These are great! Tyyy!


----------



## walkingdead (May 6, 2014)

Wow!  Thanks for sharing!


----------



## mosha010 (May 6, 2014)

walkingdead said:


> Wow!  Thanks for sharing!


----------



## Paint&Ink Chick (May 6, 2014)

Wow, that's looks so fun and look at you looking all fly homegurl lol. Now you know you saw me  trying to be a hide away and tag along lol. I may have to check this out in the future, as my bestie and big sis live in N.Y. Lmk how you like the B Up, foundations. I keep saying I'm going to order lol


----------



## mosha010 (May 6, 2014)

Paint&Ink Chick said:


> Wow, that's looks so fun and look at you looking all fly homegurl lol. Now you know you saw me  trying to be a hide away and tag along lol. I may have to check this out in the future, as my bestie and big sis live in N.Y. Lmk how you like the B Up, foundations. I keep saying I'm going to order lol


   Well the samples I got right now I'm trying to figure out how to spread them across the forum.  And stay put for further news on this wink wink.    But I tried the blushes and they're amazing.  They're very pigmented and the colors are way different from what I have on my stash and I can't even begin to imagine how they'd look on darker skin tones. ...


----------



## Paint&Ink Chick (May 6, 2014)

Aww.
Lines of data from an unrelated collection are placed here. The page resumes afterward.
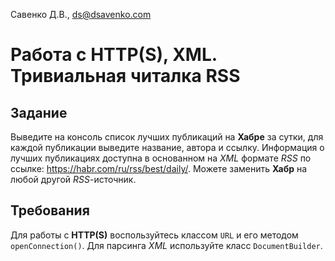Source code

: Савенко Д.В., <ds@dsavenko.com>

#  Работа с HTTP(S), XML. Тривиальная читалка RSS

## Задание

Выведите на консоль список лучших публикаций на **Хабре** за сутки, для каждой публикации выведите название, автора и ссылку. Информация о лучших публикациях доступна в основанном на *XML* формате *RSS* по ссылке: https://habr.com/ru/rss/best/daily/. Можете заменить **Хабр** на любой другой *RSS*-источник.

## Требования

Для работы с **HTTP(S)** воспользуйтесь классом `URL` и его методом `openConnection()`. Для парсинга *XML* используйте класс `DocumentBuilder`.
And yep, the blushes are unique. I've been eyeing that Marigold color for a minute. Maybe one day I'll cop out & get it.


----------



## rigato (May 13, 2014)

wow now this is art!


----------



## mosha010 (May 13, 2014)

Paint&Ink Chick said:


> Aww. And yep, the blushes are unique. I've been eyeing that Marigold color for a minute. Maybe one day I'll cop out & get it.


   I know I want that one too! I tried it on top of a matte magenta blush and it was like woah I wanna wear that on my eyes.  Wonder if they're eye safe


----------